HOW TO COMPLETE THIS TASK:
Extract the run of lines that starts at the top of the records below and ends at the line with "### Optimizing font rendering with the", keeping both ends and excluding pictures.

◇ ◇ ◇ ◇

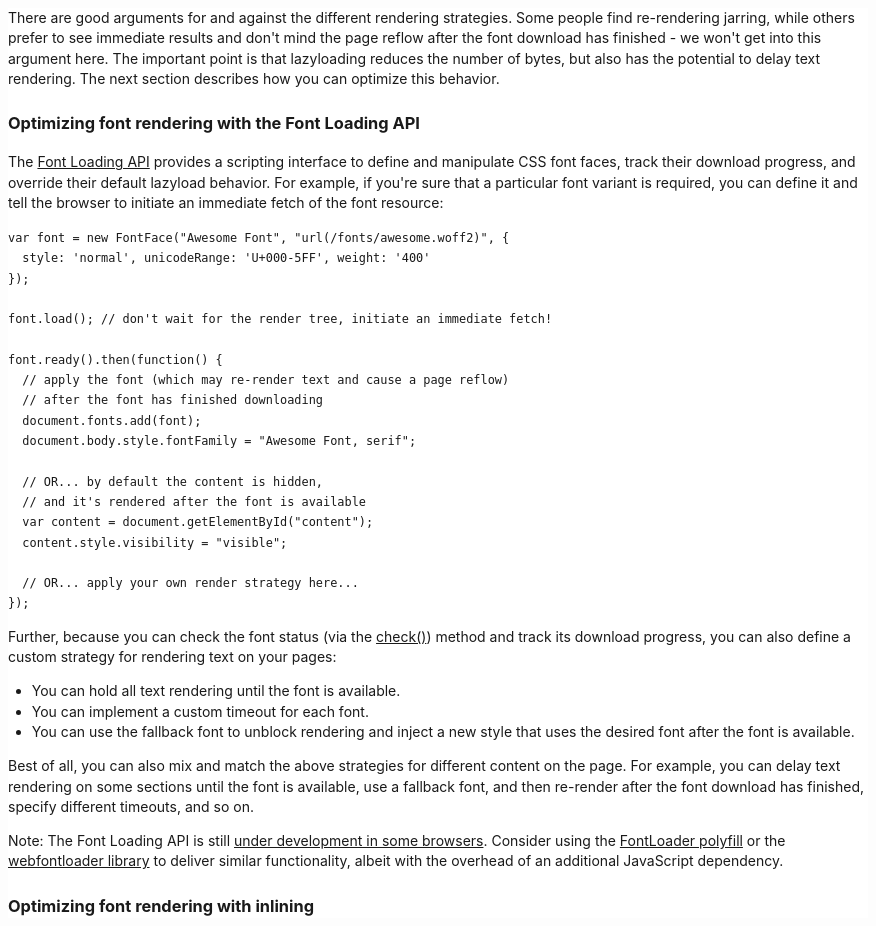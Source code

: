There are good arguments for and against the different rendering strategies. Some people find re-rendering jarring, while others prefer to see immediate results and don't mind the page reflow after the font download has finished - we won't get into this argument here. The important point is that lazyloading 
reduces the number of bytes, but also has the potential to delay text rendering. The next section describes how you can optimize this behavior.

### Optimizing font rendering with the Font Loading API

The [Font Loading API](http://dev.w3.org/csswg/css-font-loading/) provides a scripting interface to define and manipulate CSS font faces, track their download progress, and override their default lazyload behavior. For example, if you're sure that a particular font variant is required, you can define it and tell the browser to initiate an immediate fetch of the font resource:


    var font = new FontFace("Awesome Font", "url(/fonts/awesome.woff2)", {
      style: 'normal', unicodeRange: 'U+000-5FF', weight: '400'
    });
    
    font.load(); // don't wait for the render tree, initiate an immediate fetch!
    
    font.ready().then(function() {
      // apply the font (which may re-render text and cause a page reflow)
      // after the font has finished downloading
      document.fonts.add(font);
      document.body.style.fontFamily = "Awesome Font, serif";
    
      // OR... by default the content is hidden, 
      // and it's rendered after the font is available
      var content = document.getElementById("content");
      content.style.visibility = "visible";
    
      // OR... apply your own render strategy here... 
    });
    

Further, because you can check the font status (via the [check()](http://dev.w3.org/csswg/css-font-loading/#font-face-set-check)) method and track its download progress, you can also define a custom strategy for rendering text on your pages: 

* You can hold all text rendering until the font is available.
* You can implement a custom timeout for each font.
* You can use the fallback font to unblock rendering and inject a new style that uses the desired font after the font is available.

Best of all, you can also mix and match the above strategies for different content on the page. For example, you can delay text rendering on some sections until the font is available, use a fallback font, and then re-render after the font download has finished, specify different timeouts, and so on. 

Note: The Font Loading API is still <a href='http://caniuse.com/#feat=font-loading'>under development in some browsers</a>. Consider using the <a href='https://github.com/bramstein/fontloader'>FontLoader polyfill</a> or the <a href='https://github.com/typekit/webfontloader'>webfontloader library</a> to deliver similar functionality, albeit with the overhead of an additional JavaScript dependency.

### Optimizing font rendering with inlining
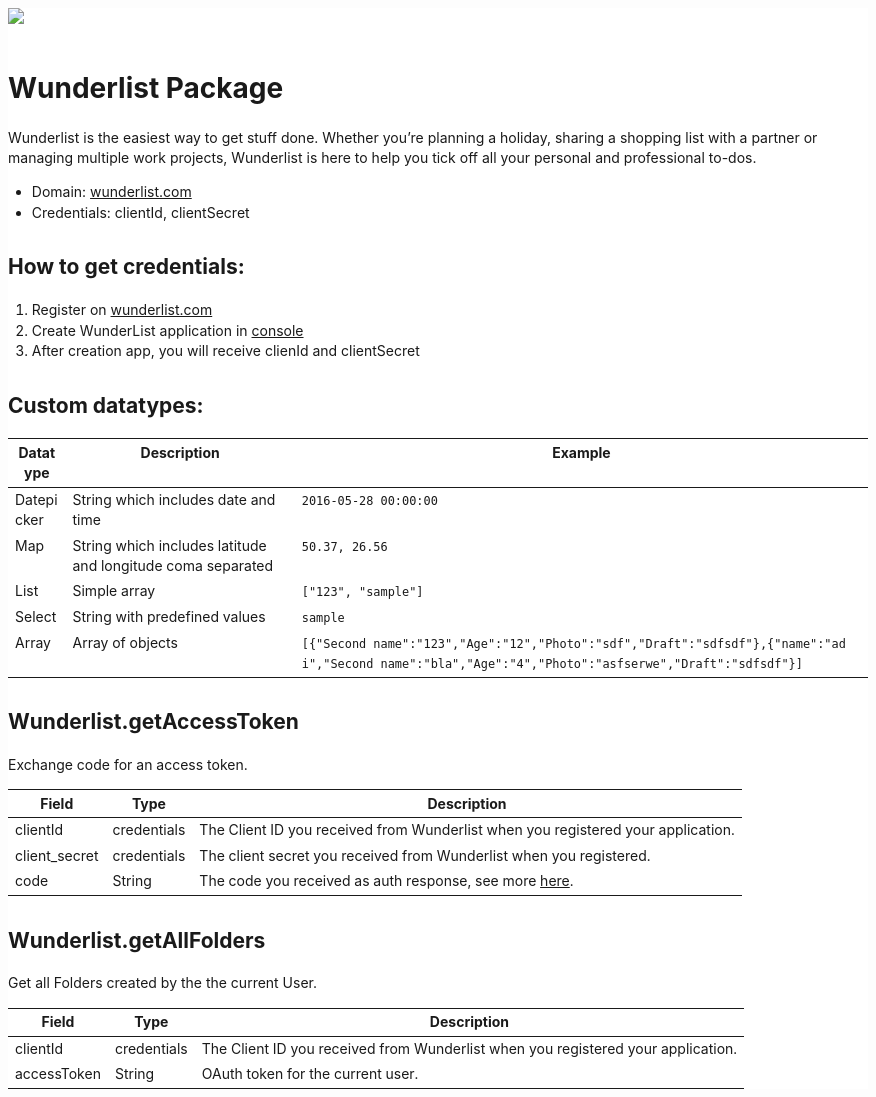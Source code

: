 [![](https://scdn.rapidapi.com/RapidAPI_banner.png)](https://rapidapi.com/package/Wunderlist/functions?utm_source=RapidAPIGitHub_WunderlistFunctions&utm_medium=button&utm_content=RapidAPI_GitHub)

# Wunderlist Package
Wunderlist is the easiest way to get stuff done. Whether you’re planning a holiday, sharing a shopping list with a partner or managing multiple work projects, Wunderlist is here to help you tick off all your personal and professional to-dos.
* Domain: [wunderlist.com](https://www.wunderlist.com)
* Credentials: clientId, clientSecret

## How to get credentials: 
1. Register on [wunderlist.com](https://www.wunderlist.com)
2. Create WunderList application in [console](https://developer.wunderlist.com/apps/new) 
3. After creation app, you will receive clienId and clientSecret
 
 
## Custom datatypes: 
 |Datatype|Description|Example
 |--------|-----------|----------
 |Datepicker|String which includes date and time|```2016-05-28 00:00:00```
 |Map|String which includes latitude and longitude coma separated|```50.37, 26.56```
 |List|Simple array|```["123", "sample"]``` 
 |Select|String with predefined values|```sample```
 |Array|Array of objects|```[{"Second name":"123","Age":"12","Photo":"sdf","Draft":"sdfsdf"},{"name":"adi","Second name":"bla","Age":"4","Photo":"asfserwe","Draft":"sdfsdf"}] ```
 
## Wunderlist.getAccessToken
Exchange code for an access token.

| Field        | Type       | Description
|--------------|------------|----------
| clientId     | credentials|  The Client ID you received from Wunderlist when you registered your application.
| client_secret| credentials| The client secret you received from Wunderlist when you registered.
| code         | String     | The code you received as auth response, see more [here](https://developer.wunderlist.com/documentation/concepts/authorization).

## Wunderlist.getAllFolders
Get all Folders created by the the current User.

| Field      | Type       | Description
|------------|------------|----------
| clientId   | credentials|  The Client ID you received from Wunderlist when you registered your application.
| accessToken| String     | OAuth token for the current user.
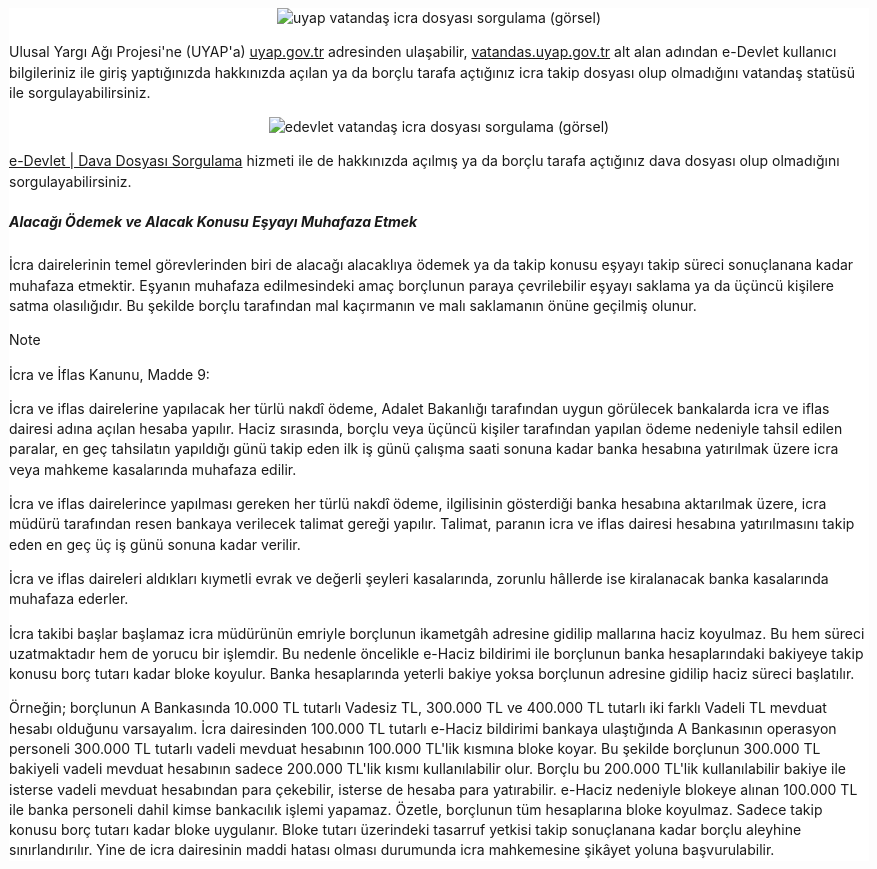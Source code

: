 <p align="center">
    <img src="https://zinzinzibidi.com/img/github/uyap-vatandas-icra-dosya-sorgulama.jpg" alt="uyap vatandaş icra dosyası sorgulama (görsel)" style="width:600px" />
</p>

Ulusal Yargı Ağı Projesi'ne (UYAP'a) [uyap.gov.tr](https://uyap.gov.tr/) adresinden ulaşabilir, [vatandas.uyap.gov.tr](https://vatandas.uyap.gov.tr/) alt alan adından e-Devlet kullanıcı bilgileriniz ile giriş yaptığınızda hakkınızda açılan ya da borçlu tarafa açtığınız icra takip dosyası olup olmadığını vatandaş statüsü ile sorgulayabilirsiniz.

<p align="center">
    <img src="https://zinzinzibidi.com/img/github/edevlet-vatandas-icra-dosya-sorgulama.jpg" alt="edevlet vatandaş icra dosyası sorgulama (görsel)" style="width:720px" />
</p>

[e-Devlet | Dava Dosyası Sorgulama](https://www.turkiye.gov.tr/davalarim) hizmeti ile de hakkınızda açılmış ya da borçlu tarafa açtığınız dava dosyası olup olmadığını sorgulayabilirsiniz.

##### Alacağı Ödemek ve Alacak Konusu Eşyayı Muhafaza Etmek

İcra dairelerinin temel görevlerinden biri de alacağı alacaklıya ödemek ya da takip konusu eşyayı takip süreci sonuçlanana kadar muhafaza etmektir. Eşyanın muhafaza edilmesindeki amaç borçlunun paraya çevrilebilir eşyayı saklama ya da üçüncü kişilere satma olasılığıdır. Bu şekilde borçlu tarafından mal kaçırmanın ve malı saklamanın önüne geçilmiş olunur.

> [!Note]
> İcra ve İflas Kanunu, Madde 9:
> 
> İcra ve iflas dairelerine yapılacak her türlü nakdî ödeme, Adalet Bakanlığı tarafından uygun görülecek bankalarda icra ve iflas dairesi adına açılan hesaba yapılır. Haciz sırasında, borçlu veya üçüncü kişiler tarafından yapılan ödeme nedeniyle tahsil edilen paralar, en geç tahsilatın yapıldığı günü takip eden ilk iş günü çalışma saati sonuna kadar banka hesabına yatırılmak üzere icra veya mahkeme kasalarında muhafaza edilir.
>
> İcra ve iflas dairelerince yapılması gereken her türlü nakdî ödeme, ilgilisinin gösterdiği banka hesabına aktarılmak üzere, icra müdürü tarafından resen bankaya verilecek 
talimat gereği yapılır. Talimat, paranın icra ve iflas dairesi hesabına yatırılmasını takip eden en geç üç iş günü sonuna kadar verilir.
>
> İcra ve iflas daireleri aldıkları kıymetli evrak ve değerli şeyleri kasalarında, zorunlu hâllerde ise kiralanacak banka kasalarında muhafaza ederler.

İcra takibi başlar başlamaz icra müdürünün emriyle borçlunun ikametgâh adresine gidilip mallarına haciz koyulmaz. Bu hem süreci uzatmaktadır hem de yorucu bir işlemdir. Bu nedenle öncelikle e-Haciz bildirimi ile borçlunun banka hesaplarındaki bakiyeye takip konusu borç tutarı kadar bloke koyulur. Banka hesaplarında yeterli bakiye yoksa borçlunun adresine gidilip haciz süreci başlatılır.

Örneğin; borçlunun A Bankasında 10.000 TL tutarlı Vadesiz TL, 300.000 TL ve 400.000 TL tutarlı iki farklı Vadeli TL mevduat hesabı olduğunu varsayalım. İcra dairesinden 100.000 TL tutarlı e-Haciz bildirimi bankaya ulaştığında A Bankasının operasyon personeli 300.000 TL tutarlı vadeli mevduat hesabının 100.000 TL'lik kısmına bloke koyar. Bu şekilde borçlunun 300.000 TL bakiyeli vadeli mevduat hesabının sadece 200.000 TL'lik kısmı kullanılabilir olur. Borçlu bu 200.000 TL'lik kullanılabilir bakiye ile isterse vadeli mevduat hesabından para çekebilir, isterse de hesaba para yatırabilir. e-Haciz nedeniyle blokeye alınan 100.000 TL ile banka personeli dahil kimse bankacılık işlemi yapamaz. Özetle, borçlunun tüm hesaplarına bloke koyulmaz. Sadece takip konusu borç tutarı kadar bloke uygulanır. Bloke tutarı üzerindeki tasarruf yetkisi takip sonuçlanana kadar borçlu aleyhine sınırlandırılır. Yine de icra dairesinin maddi hatası olması durumunda icra mahkemesine şikâyet yoluna başvurulabilir.


[^1]: SchKG üzerine yazılan kitap örneği için [tıklayınız](https://www.amazon.com.tr/dp/3280071283).
[^2]: Dayanağı [2709 sayılı Türkiye Cumhuriyeti Anayasası](https://www.mevzuat.gov.tr/MevzuatMetin/1.5.2709.pdf)'nın 129. maddesidir.
[^3]: Şematik İcra ve İflas Hukuku, Prof. Dr. Cenk AKİL, Dr. Öğr. Üyesi Süleyman TOPAK, Güncellenmiş 2. Baskı, Ekim 2024, s.25
[^4]: a.g.e.
[^5]: a.g.e.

◇ ◇ ◇ ◇

RESPONSE:
Source code

:There are good arguments for and against the different rendering strategies. Some people find re-rendering jarring, while others prefer to see immediate results and don't mind the page reflow after the font download has finished - we won't get into this argument here. The important point is that lazyloading 
reduces the number of bytes, but also has the potential to delay text rendering. The next section describes how you can optimize this behavior.

### Optimizing font rendering with the Font Loading API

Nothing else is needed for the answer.